Faithful marriage is the best anti-poverty program, the best educational program, the best anti-crime program, and the best defense against loneliness and social anomie. Conversely, the sexual revolution has exacerbated these and other evils. There are the abortions, the diseases, the exploitation, the cruelty, the dehumanization, and more.
Sexual sin destroys justice.
This is a problem for those on the religious left who insist that social justice (by which they mean the Democratic Party platform) matters more than sins of the flesh—if they even consider those to be sins.
Consider a recent New York Times piece carrying the headline “Pope Leo Chooses Social Justice Over Pelvic Theology.” The author, David Gibson of the Center on Religion and Culture at Fordham University, argued that the pope “is trying to shift Catholicism away from the near fixation on ‘pelvic theology,’ or sexual morality, that has come to define Catholicism, especially in Leo’s home country, the United States.”
Near fixation—really? Homilies on what Gibson derides as “pelvic theology” tend to be few and far between even in conservative parishes. But Gibson is interested in advocacy, not accuracy. His goal is to claim the pope for the cause of social justice while sidelining Catholic teachings about sexual morality. Thus, though Gibson admitted that the pope wasn’t changing Catholic sexual teaching, he downplayed that fact, insisting that the pope “was articulating an older tradition of placing justice above personal chastity.”

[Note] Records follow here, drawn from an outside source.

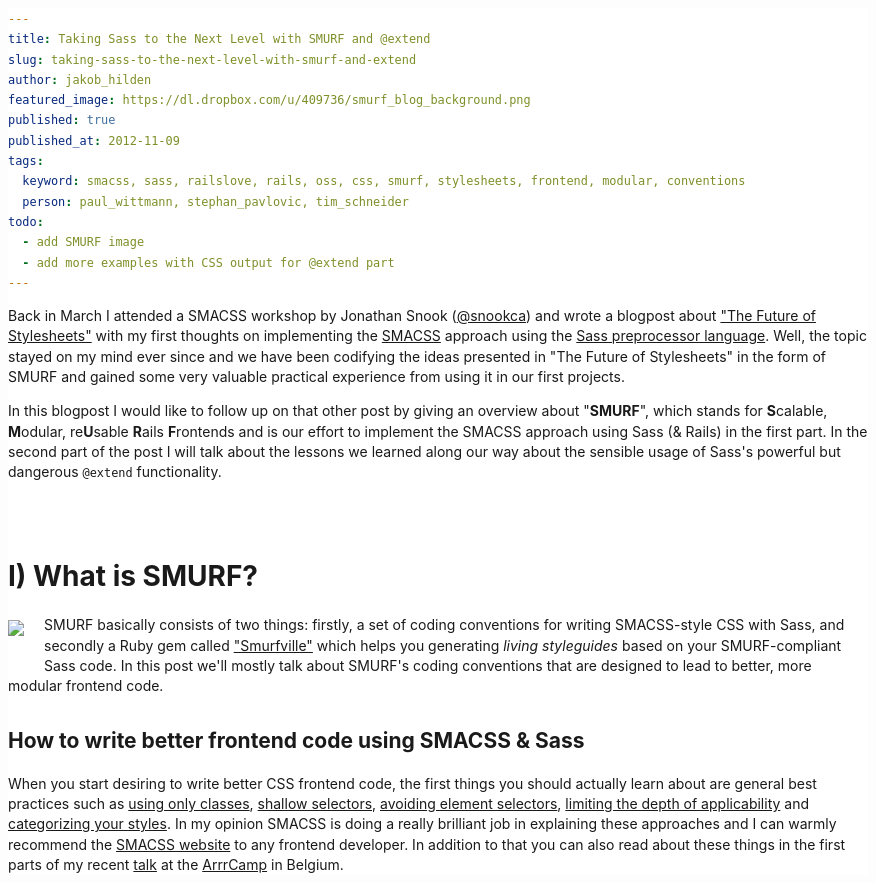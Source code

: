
```yaml
---
title: Taking Sass to the Next Level with SMURF and @extend
slug: taking-sass-to-the-next-level-with-smurf-and-extend
author: jakob_hilden
featured_image: https://dl.dropbox.com/u/409736/smurf_blog_background.png
published: true
published_at: 2012-11-09
tags:
  keyword: smacss, sass, railslove, rails, oss, css, smurf, stylesheets, frontend, modular, conventions
  person: paul_wittmann, stephan_pavlovic, tim_schneider
todo:
  - add SMURF image
  - add more examples with CSS output for @extend part
---
```


Back in March I attended a SMACSS workshop by Jonathan Snook ([@snookca](https://twitter.com/snookca)) and wrote a blogpost about ["The Future of Stylesheets"](/blog/2012/03/28/smacss-and-sass-the-future-of-stylesheets) with my first thoughts on implementing the [SMACSS](http://smacss.com) approach using the [Sass preprocessor language](http://sass-lang.com).  Well, the topic stayed on my mind ever since and we have been codifying the ideas presented in "The Future of Stylesheets" in the form of SMURF and gained some very valuable practical experience from using it in our first projects.

In this blogpost I would like to follow up on that other post by giving an overview about "**SMURF**", which stands for **S**calable, **M**odular, re**U**sable **R**ails **F**rontends and is our effort to implement the SMACSS approach using Sass (& Rails) in the first part. In the second part of the post I will talk about the lessons we learned along our way about the sensible usage of Sass's powerful but dangerous <code>@extend</code> functionality.

<br />

<h1 id="smurf-section">I)  What is SMURF?</h1>

<img src="https://github.com/railslove/smurfville/raw/master/app/assets/images/smurfville/smurf.png" style="float: left; margin: 5px 20px 20px 0px">

SMURF basically consists of two things:  firstly, a set of coding conventions for writing SMACSS-style CSS with Sass, and secondly a Ruby gem called ["Smurfville"](https://github.com/railslove/smurfville) which helps you generating _living styleguides_ based on your SMURF-compliant Sass code.  In this post we'll mostly talk about SMURF's coding conventions that are designed to lead to better, more modular frontend code.


## How to write better frontend code using SMACSS & Sass

When you start desiring to write better CSS frontend code, the first things you should actually learn about are general best practices such as [using only classes](http://smurf-presentation.herokuapp.com/#16), [shallow selectors](http://smacss.com/book/selectors), [avoiding element selectors](http://smacss.com/book/selectors), [limiting the depth of applicability](http://smacss.com/book/applicability) and [categorizing your styles](http://smacss.com/book/categorizing).  In my opinion SMACSS is doing a really brilliant job in explaining these approaches and I can warmly recommend the [SMACSS website](http://smacss.com) to any frontend developer.  In addition to that you can also read about these things in the first parts of my recent [talk](http://smurf-presentation.herokuapp.com/) at the [ArrrCamp](http://arrrrcamp.be) in Belgium.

Gibson presents Christian sexual ethics as a secondary issue that has been blown all out of proportion. Forget the pelvic issues, in other words, because climate change and Medicare for all are what real Christians should be concerned with. This is a standard trope among liberal Christians, but it is nonsense. Gibson inadvertently admitted as much with his complaint that, “The sexual revolution of the 1960s and the loosening of restrictions on abortion in the 1970s turbocharged the push to focus on sexual ethics and sideline social justice.“
But there is no social justice when the law allows human lives in utero to be violently ended by the millions. Nor is this just about “personal chastity”—the sexual revolution wasn’t about privately breaking the rules, but abolishing them.